What of valuation? Although we stress the analysis of individual businesses, it is interesting to consider the fact that yesterday the value of the S&P 500 index closed at yet another all-time high at 2185.79. The trailing 12-month P/E ratio for the S&P 500 now stands at 19.5, based on yesterday’s closing price (2185.79) and trailing 12-month EPS ($111.89). Given the high values driving the “P” in the P/E ratio, how does this 19.5 P/E ratio compare to historical averages?

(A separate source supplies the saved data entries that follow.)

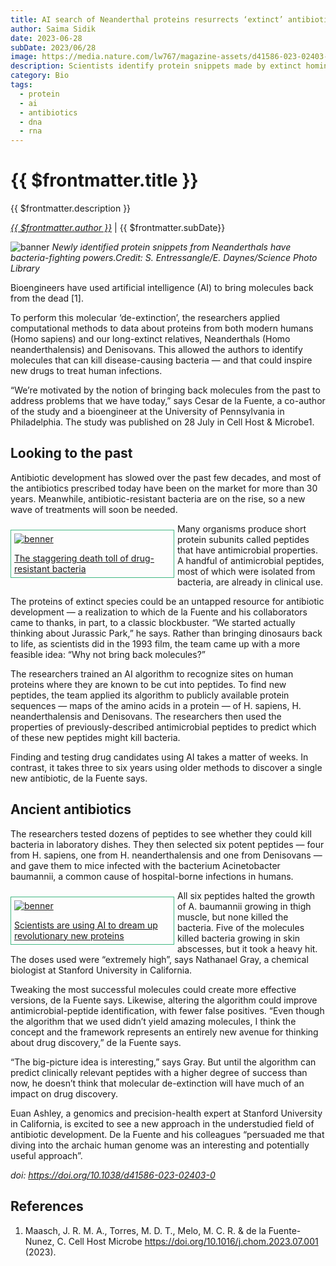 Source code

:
 ```yaml
---
title: AI search of Neanderthal proteins resurrects ‘extinct’ antibiotics
author: Saima Sidik
date: 2023-06-28
subDate: 2023/06/28
image: https://media.nature.com/lw767/magazine-assets/d41586-023-02403-0/d41586-023-02403-0_25858106.jpg?as=webp
description: Scientists identify protein snippets made by extinct hominins.
category: Bio
tags:
  - protein
  - ai
  - antibiotics
  - dna
  - rna
---
```


# {{ $frontmatter.title }}

{{ $frontmatter.description }}

_[{{ $frontmatter.author }}](https://www.nature.com/search?author=Saima+Sidik)_ | {{ $frontmatter.subDate}}

![banner](https://media.nature.com/lw767/magazine-assets/d41586-023-02403-0/d41586-023-02403-0_25858106.jpg?as=webp)
_Newly identified protein snippets from Neanderthals have bacteria-fighting powers.Credit: S. Entressangle/E. Daynes/Science Photo Library_

Bioengineers have used artificial intelligence (AI) to bring molecules back from the dead [1].

To perform this molecular ‘de-extinction’, the researchers applied computational methods to data about proteins from both modern humans (Homo sapiens) and our long-extinct relatives, Neanderthals (Homo neanderthalensis) and Denisovans. This allowed the authors to identify molecules that can kill disease-causing bacteria — and that could inspire new drugs to treat human infections.

“We’re motivated by the notion of bringing back molecules from the past to address problems that we have today,” says Cesar de la Fuente, a co-author of the study and a bioengineer at the University of Pennsylvania in Philadelphia. The study was published on 28 July in Cell Host & Microbe1.

## Looking to the past

Antibiotic development has slowed over the past few decades, and most of the antibiotics prescribed today have been on the market for more than 30 years. Meanwhile, antibiotic-resistant bacteria are on the rise, so a new wave of treatments will soon be needed.

<div style="border: 1px solid #42b883; width: 250px; float: left; margin: 10px 5px 0 0; padding: 5px;">
  <a href="https://www.nature.com/articles/d41586-022-00228-x">
    <img src="https://media.nature.com/w400/magazine-assets/d41586-023-02403-0/d41586-023-02403-0_20091848.jpg" alt="benner" />
    <p style="margin-bottom: 0;">
      The staggering death toll of drug-resistant bacteria
    </p>
  </a>
</div>

Many organisms produce short protein subunits called peptides that have antimicrobial properties. A handful of antimicrobial peptides, most of which were isolated from bacteria, are already in clinical use.

The proteins of extinct species could be an untapped resource for antibiotic development — a realization to which de la Fuente and his collaborators came to thanks, in part, to a classic blockbuster. “We started actually thinking about Jurassic Park,” he says. Rather than bringing dinosaurs back to life, as scientists did in the 1993 film, the team came up with a more feasible idea: “Why not bring back molecules?”

The researchers trained an AI algorithm to recognize sites on human proteins where they are known to be cut into peptides. To find new peptides, the team applied its algorithm to publicly available protein sequences — maps of the amino acids in a protein — of H. sapiens, H. neanderthalensis and Denisovans. The researchers then used the properties of previously-described antimicrobial peptides to predict which of these new peptides might kill bacteria.

Finding and testing drug candidates using AI takes a matter of weeks. In contrast, it takes three to six years using older methods to discover a single new antibiotic, de la Fuente says.

## Ancient antibiotics

The researchers tested dozens of peptides to see whether they could kill bacteria in laboratory dishes. They then selected six potent peptides — four from H. sapiens, one from H. neanderthalensis and one from Denisovans — and gave them to mice infected with the bacterium Acinetobacter baumannii, a common cause of hospital-borne infections in humans.

<div style="border: 1px solid #42b883; width: 250px; float: left; margin: 10px 5px 0 0; padding: 5px;">
  <a href="https://www.nature.com/articles/d41586-022-02947-7">
    <img src="https://media.nature.com/w400/magazine-assets/d41586-023-02403-0/d41586-023-02403-0_25598318.gif" alt="benner" />
    <p style="margin-bottom: 0;">
      Scientists are using AI to dream up revolutionary new proteins
    </p>
  </a>
</div>

All six peptides halted the growth of A. baumannii growing in thigh muscle, but none killed the bacteria. Five of the molecules killed bacteria growing in skin abscesses, but it took a heavy hit. The doses used were “extremely high”, says Nathanael Gray, a chemical biologist at Stanford University in California.

Tweaking the most successful molecules could create more effective versions, de la Fuente says. Likewise, altering the algorithm could improve antimicrobial-peptide identification, with fewer false positives. “Even though the algorithm that we used didn’t yield amazing molecules, I think the concept and the framework represents an entirely new avenue for thinking about drug discovery,” de la Fuente says.

“The big-picture idea is interesting,” says Gray. But until the algorithm can predict clinically relevant peptides with a higher degree of success than now, he doesn’t think that molecular de-extinction will have much of an impact on drug discovery.

Euan Ashley, a genomics and precision-health expert at Stanford University in California, is excited to see a new approach in the understudied field of antibiotic development. De la Fuente and his colleagues “persuaded me that diving into the archaic human genome was an interesting and potentially useful approach”.

_doi: https://doi.org/10.1038/d41586-023-02403-0_

## References

1. Maasch, J. R. M. A., Torres, M. D. T., Melo, M. C. R. & de la Fuente-Nunez, C. Cell Host Microbe https://doi.org/10.1016/j.chom.2023.07.001 (2023). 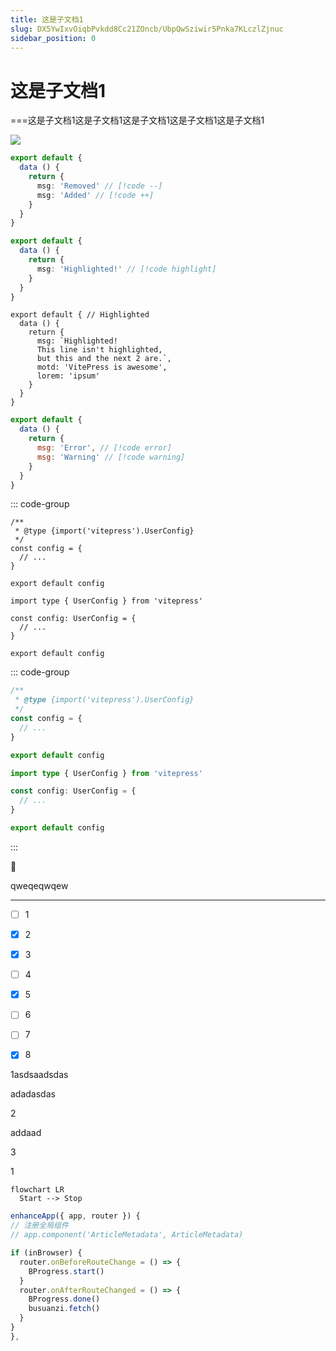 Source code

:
 ```yaml
---
title: 这是子文档1
slug: DX5YwIxvOiqbPvkdd8Cc21ZOncb/UbpQwSziwir5Pnka7KLczlZjnuc
sidebar_position: 0
---
```



# 这是子文档1

===这是子文档1这是子文档1这是子文档1这是子文档1这是子文档1

<img src="/assets/U8PsbyLaVo8Wgsxkh7lcLX86nXb.gif" src-width="320" src-height="198" align="center"/>

```ts
export default {
  data () {
    return {
      msg: 'Removed' // [!code --]
      msg: 'Added' // [!code ++]
    }
  }
}
```

```ts
export default {
  data () {
    return {
      msg: 'Highlighted!' // [!code highlight]
    }
  }
}
```

```text
export default { // Highlighted
  data () {
    return {
      msg: `Highlighted!
      This line isn't highlighted,
      but this and the next 2 are.`,
      motd: 'VitePress is awesome',
      lorem: 'ipsum'
    }
  }
}
```

```js
export default {
  data () {
    return {
      msg: 'Error', // [!code error]
      msg: 'Warning' // [!code warning]
    }
  }
}
```

::: code-group

```text
/**
 * @type {import('vitepress').UserConfig}
 */
const config = {
  // ...
}

export default config
```

```text
import type { UserConfig } from 'vitepress'

const config: UserConfig = {
  // ...
}

export default config
```

::: code-group

```js
/**
 * @type {import('vitepress').UserConfig}
 */
const config = {
  // ...
}

export default config
```

```ts
import type { UserConfig } from 'vitepress'

const config: UserConfig = {
  // ...
}

export default config
```

:::

<div class="callout callout-bg-2 callout-border-2">
<div class='callout-emoji'>🎨</div>
<p>qweqeqwqew</p>
</div>

---

- [ ] 1

- [x] 2

- [x] 3

- [ ] 4

- [x] 5

- [ ] 6

- [ ] 7

- [x] 8

<div class="flex gap-3 columns-3" column-size="3">
<div class="w-[33%]" width-ratio="33">
<p>1asdsaadsdas</p>
<p>adadasdas</p>
</div>
<div class="w-[33%]" width-ratio="33">
<p>2</p>
<p>addaad</p>
</div>
<div class="w-[33%]" width-ratio="33">
<p>3</p>
<p>1</p>
</div>
</div>

```text
flowchart LR
  Start --> Stop
```

```ts
enhanceApp({ app, router }) {
// 注册全局组件
// app.component('ArticleMetadata', ArticleMetadata)

if (inBrowser) {
  router.onBeforeRouteChange = () => {
    BProgress.start()
  }
  router.onAfterRouteChanged = () => {
    BProgress.done()
    busuanzi.fetch()
  }
}
},
```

The current trailing 12-month P/E ratio of 19.5 is above the three most recent historical averages: 5-year (15.9), 10- year (15.9), and 15-year (17.6). In fact, this marked the highest trailing 12-month P/E ratio for the S&P 500 since February 12, 2010, when the trailing 12-month P/E ratio was 22.3. On that date, the closing price of the S&P 500 was 1075.51 and the trailing 12-month EPS was $48.19.
 
This historically high reading should be taken into consideration yet we have yet to see signs of euphoria. Bullish side of the equation: improving earnings momentum, junk bonds holding up and loose central bank policies. Bearish sentiment: lowest volatility in the past year, slower global growth and U.S. election uncertainty.

 

Thought of the Week

"Beware of dissipating your powers, strive constantly to concentrate them. Genius thinks it can do whatever it sees others doing, but it is sure to repent of every ill-judged outlay." -Johann Von Goethe

Stories and Ideas of Interest

  • Investors appear to have placed a one way bet on Uber as the company that will be at the center of an utter transformation of our collective lifestyle. Steve LeVine for Quartz considers whether the consensus has miscalculated. What if the coming trends expected to propel Uber—primarily a decline in private vehicle ownership and the rise of self-driving, clean-powered cars—do generally unfold, but not quite transformationally? What if they take much longer to materialize than anyone is expecting?

 

  • Gold may have met its match after a stellar start to the year as a probable trio of rate hikes from the Federal Reserve through to the end of 2017 means there’s little room for it to rally further from near a two-year high, according to Pictet Wealth Management. With the dollar in a long-term uptrend, bullion isn’t likely to break the $1,430 an ounce level, and may stabilize around $1,250 to $1,300.

 

  • The world will consume less oil next year than previously thought due to a "dimmer macroeconomic outlook," the IEA said in its monthly oil market report. The energy watchdog expects global oil demand to grow by 1.2M barrels per day in 2017, a decrease of 100K bpd compared with last month's forecast. Adding to the recent pressure on crude prices, EIA data on Wednesday showed a U.S. crude inventory build of 1.1M barrels last week, while Saudi Arabia said its output hit a record high in July. Furthermore China’s imports of crude oil, coal and natural gas slowed in July, offering no solace for producers hoping demand from the world’s largest energy consumer may help mop up global gluts of the fuels.

 

 

  • Driverless cars may not be a boon for our cities. They may cause more congestion, mass unemployment, and a huge infrastructure deficit.

 

  • llison Schrager on the diminishing returns of a college-educated workforce. “[G]iven the current state of technology and invested capital, turning the unskilled into skilled workers won’t do much for growth because the US economy already has all the educated workers it needs.” Read more here.

 

  • We find ourselves in the middle of one of the greatest sporting events on the planet the Rio Olympics. Is the gymnast Simone Biles really unbeatable? Quartz breaks down the physics behind her gymnastics.